Paula shrugged. “It’s not as if it were something you didn’t already know.”

“You value science highly, don’t you, Lieutenant Bryce,” Protbornov said. The fact that he knew her identity was no reason for her to make it public knowledge. If Earnshaw, wherever he was, found a way to contact her, he would seek her by her cover name. “You show a total dedication to its ideals.”

“I value worthwhile knowledge and methods for acquiring it that have been shown to work,” Paula agreed. “Things that matter.”

“But ideas, laws, how societies should be structured and governed—such things do not matter?”

“Politics, you mean?”

“Politics, religion, ideology—call it what you will.”

Paula wrestled with the question. Obviously the proposition couldn’t be denied outright. “Of course things like that make a difference to the lives of people—a big difference,” she said finally. “But the things that interest me are the ones that were true long before there were any people, and which will remain true if people disappear.”

“You just want to get to the stars. It doesn’t matter who with, under what flag?”

“I didn’t say that. The stars can wait a bit longer. They’re good at it.”

Protbornov’s mouth twitched in what could almost have been a smile to acknowledge the rebuffed gambit. “You say these things. Yet you are with the United States Air Force, engaged in espionage. A strange career to pick, for a woman of such a political disposition, wouldn’t you think?”

Paula sighed and brushed a curl of hair away from her brow. “It was personal. I joined the service for the independence . . . to be away from home, and for the education. Understanding science was important to me. This other business . . . it was something I got talked into. It’s not what I do.”

“What do you do?”

“We’ve been through all that. I won’t answer.”

“So you say you were talked into espionage work. You were forced to spy for the American military? Would you be willing to make a statement to that effect?”

“No, I wouldn’t.”

“You know, for someone asking favors, you could be more cooperative.”

“I didn’t ask for favors. I offered a trade.”

Protbornov glanced at Major Uskayev, at the same time raising his eyebrows and straightening his fingers momentarily from his chin. The gesture seemed to say, well, it had been worth a try. He paused, giving the subject a moment to fade into the background, then came to the main point. “I understand that you indicated to Comrade Oshkadov that you are willing to be more useful to us.”

“Within limits.”

“Why should you wish to benefit us?”

“I don’t. I wish to benefit myself.”

“Frankness is something I respect. So, what are the limits?”

“I have no desire to defect. I wouldn’t work on anything of military significance, or act against the interests of my country. But outside that, I’d be willing to explore possibilities for mutual accommodation.”

“Why should we be interested in coming to any accommodation?” Protbornov asked.
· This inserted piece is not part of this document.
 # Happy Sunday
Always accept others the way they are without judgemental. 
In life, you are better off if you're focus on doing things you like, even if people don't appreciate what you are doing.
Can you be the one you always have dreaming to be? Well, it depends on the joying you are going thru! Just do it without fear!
“Because your resources are limited up here,” Paula replied. “You can’t afford people who are dead weight.” Protbornov grunted and shifted his eyes inquiring to Uskayev.

“We are told that you have expertise in the field of communications,” the major said, leaning forward.

“Some.”

“Would you be prepared to do work involving communications?”

“Such as what?” Paula asked guardedly.

Uskayev pouted his lips. “Oh, development and improvement of facilities for communicating to Earth and other space stations, perhaps.”

“No. I said I won’t get involved in anything military.”

“But
Valentina Tereshkova
is not a military facility. It is purely an experiment in sociology.”

“Oh, come on. You know that anything developed here would have potential everywhere else.”

“How about high-speed data-compression and -protection techniques?”

“No. Look, why don’t we forget about my specializations altogether. They’re not for sale. But apart from that, I’m familiar with basic scientific principles that apply to any field—teaching, maybe, or medicine. There has to be room for some kind of deal that we can come away from and both be better off than we would have been without any deal at all. That’s all I’m saying.”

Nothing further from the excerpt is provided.